(This article first appeared in The World of Fine Wine, May 2012)
In 2006 Thierry Gardinier sat down with Michel Rolland and hatched a plan to produce a new cuvee. It would be a ‘statement’, something that would show what the gravelly St Estephe mounds could produce if you really pulled out the stops. The result was Fée Aux Roses, a Cabernet-Merlot mix, taken from the oldest vines on the estate, five or six days maceration, fermented in barrel. The result is a wine that journalist Jane Anson described as ‘Rich and intense with some chewy tannins, but far from overpowering, [with] a wonderfully silky texture and a real elegance.’
Only the fact that I’ve mentioned St Estephe in the foregoing paragraph would give the uninitiated reader a clue that we’re in Bordeaux and not, say, Napa. Just look at the bottle Fée Aux Roses comes in: broad-shouldered, heavy, with a punch that swallows your fist entire.
I recently tasted the 2008 Fée with a friend, a knowledgeable amateur. We both agreed it is an excellent, well-made wine. ‘It’s soft, ripe, obviously Merlot-heavy,’ he said. ‘Not Medoc, though. It’s far more St Emilion or Pomerol than St Estephe. And it’s drinking young.’ And then the coup de grace: ‘Delicious but commercial.’
Fee Aux Roses hasn’t appeared on the market yet (Gardinier, I sense, would be far happier to forget it altogether – when I asked for more details he emailed, ‘Communication on Fée aux Roses is not “d’actualité” for Château Phélan Ségur’). The question with such super-cuvées is always, if your very best grapes were going into this, what’s going into the Grand Vin? It’s a very New World idea, to create a ‘Reserve’ (usually called after one of the owner’s children), to show ‘the true potential of the terroir’. They are all laudable concepts and ones that can produce wonderful wines, but it’s just not the sort of thing they do in Bordeaux.
Phelan is in Bordeaux but – in many ways – not of it. St Estephe, for a start, is always a far longer drive than you expect, some way beyond the manicured lawns and exotic weeping willows of Chateau Lafite, the furthest outpost of civilization for many. And St Estephe seems different, somehow. Sleepy even by Bordeaux standards, the village seems barely populated even on a weekday afternoon.
The handsome 19th century Chateau Phelan Segur and its vineyards sit high in St Estephe between two illustrious neighbours, Calon Segur to the northwest and Montrose to the southeast. Its 70ha of vineland consists of gravelly alluvial deposits - sand and stones, on gentle slopes that offer some of the finest drainage in the region.

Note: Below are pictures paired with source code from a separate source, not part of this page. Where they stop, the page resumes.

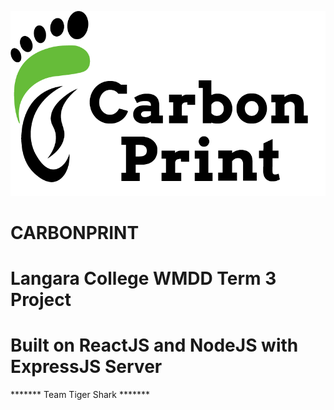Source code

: ![GitHub Logo](/src/images/github/website_logo.png)

# CARBONPRINT

# Langara College WMDD Term 3 Project
# Built on ReactJS and NodeJS with ExpressJS Server

******* Team Tiger Shark *******

<!--1. Rakesh,                  Project Manager | Developer | DA 
2. Dalbir Singh,            Lead Developer | Front-end UI
3. Palakdeep Kaur,          Developer | QA
4. Lalit Kumar,             Lead Designer | UX
5. Neha Verma,              Designer | UX
6. Aanchal Arora,           Designer | UX
7. Arshdeep Kaur,           Designer | UX
8. Hiril Kainth,            Designer | UX -->
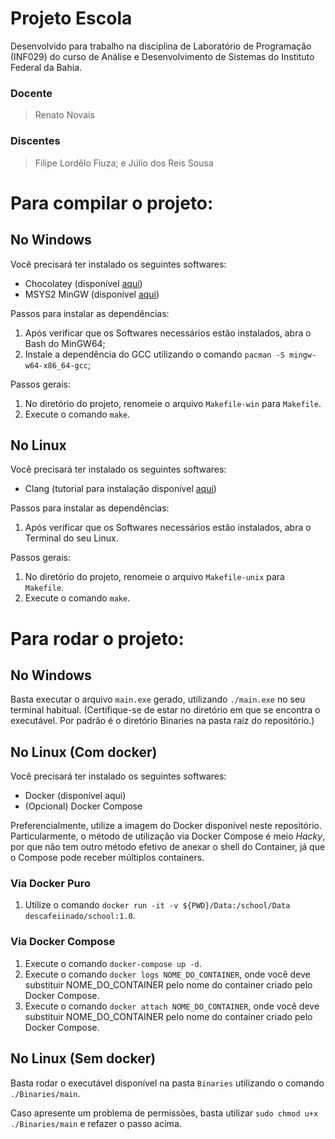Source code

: # Projeto Escola

Desenvolvido para trabalho na disciplina de Laboratório de Programação (INF029) do curso de Análise e Desenvolvimento de Sistemas do Instituto Federal da Bahia.

### Docente
> Renato Novais

### Discentes

> Filipe Lordêlo Fiuza; e
> Júlio dos Reis Sousa

# Para compilar o projeto:
## No Windows

Você precisará ter instalado os seguintes softwares:
- Chocolatey (disponível [aqui](https://chocolatey.org/install))
- MSYS2 MinGW (disponível [aqui](https://www.msys2.org))

Passos para instalar as dependências:

1. Após verificar que os Softwares necessários estão instalados, abra o Bash do MinGW64;
2. Instale a dependência do GCC utilizando o comando `pacman -S mingw-w64-x86_64-gcc`;

Passos gerais:

1. No diretório do projeto, renomeie o arquivo `Makefile-win` para `Makefile`.
2. Execute o comando `make`.

## No Linux

Você precisará ter instalado os seguintes softwares:
- Clang (tutorial para instalação disponível [aqui](https://www.edivaldobrito.com.br/como-instalar-a-ultima-versao-do-clang-no-ubuntu-e-derivados/))

Passos para instalar as dependências:

1. Após verificar que os Softwares necessários estão instalados, abra o Terminal do seu Linux.

Passos gerais:

1. No diretório do projeto, renomeie o arquivo `Makefile-unix` para `Makefile`.
2. Execute o comando `make`.

# Para rodar o projeto:
## No Windows
Basta executar o arquivo `main.exe` gerado, utilizando `./main.exe` no seu terminal habitual. (Certifique-se de estar no diretório em que se encontra o executável. Por padrão é o diretório Binaries na pasta raíz do repositório.)

## No Linux (Com docker)
Você precisará ter instalado os seguintes softwares:

- Docker (disponível aqui)
- (Opcional) Docker Compose

Preferencialmente, utilize a imagem do Docker disponível neste repositório. Particularmente, o método de utilização via Docker Compose é meio _Hacky_, por que não tem outro método efetivo de anexar o shell do Container, já que o Compose pode receber múltiplos containers. 

### Via Docker Puro

1. Utilize o comando `docker run -it -v ${PWD}/Data:/school/Data descafeiinado/school:1.0`.

### Via Docker Compose

1. Execute o comando `docker-compose up -d`.
2. Execute o comando `docker logs NOME_DO_CONTAINER`, onde você deve substituir NOME_DO_CONTAINER pelo nome do container criado pelo Docker Compose.
3. Execute o comando `docker attach NOME_DO_CONTAINER`, onde você deve substituir NOME_DO_CONTAINER pelo nome do container criado pelo Docker Compose.

## No Linux (Sem docker)
Basta rodar o executável disponível na pasta `Binaries` utilizando o comando `./Binaries/main`.

Caso apresente um problema de permissões, basta utilizar `sudo chmod u+x ./Binaries/main` e refazer o passo acima.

And what stones they are – some of the Phelan plots would not be out of place in Chateauneuf du Pape.
The quality of the soil is literally brought into relief at a point where Gardinier improved the lie of one vineyard by levelling it off, creating a terraced bank in which you can see a cross-section of the land. It is nothing but vertical sand and stone a metre deep.
There’s no doubt as to the value of Phelan’s holdings: in 2010 Gardinier sold 22ha of vineyard to Martin Bouygues of Montrose for €900,000 a hectare, the biggest sale ever in St Estephe. He doesn’t consider the land he sold to Montrose the best he had – ‘half of it was very good, the rest was limestone and clay,’ he says. ‘It was a genuine business decision. We wanted to liquify some cash.’ Indeed – the €20m-odd was used to buy a majority share in the Taillevent group in Paris, of which more later.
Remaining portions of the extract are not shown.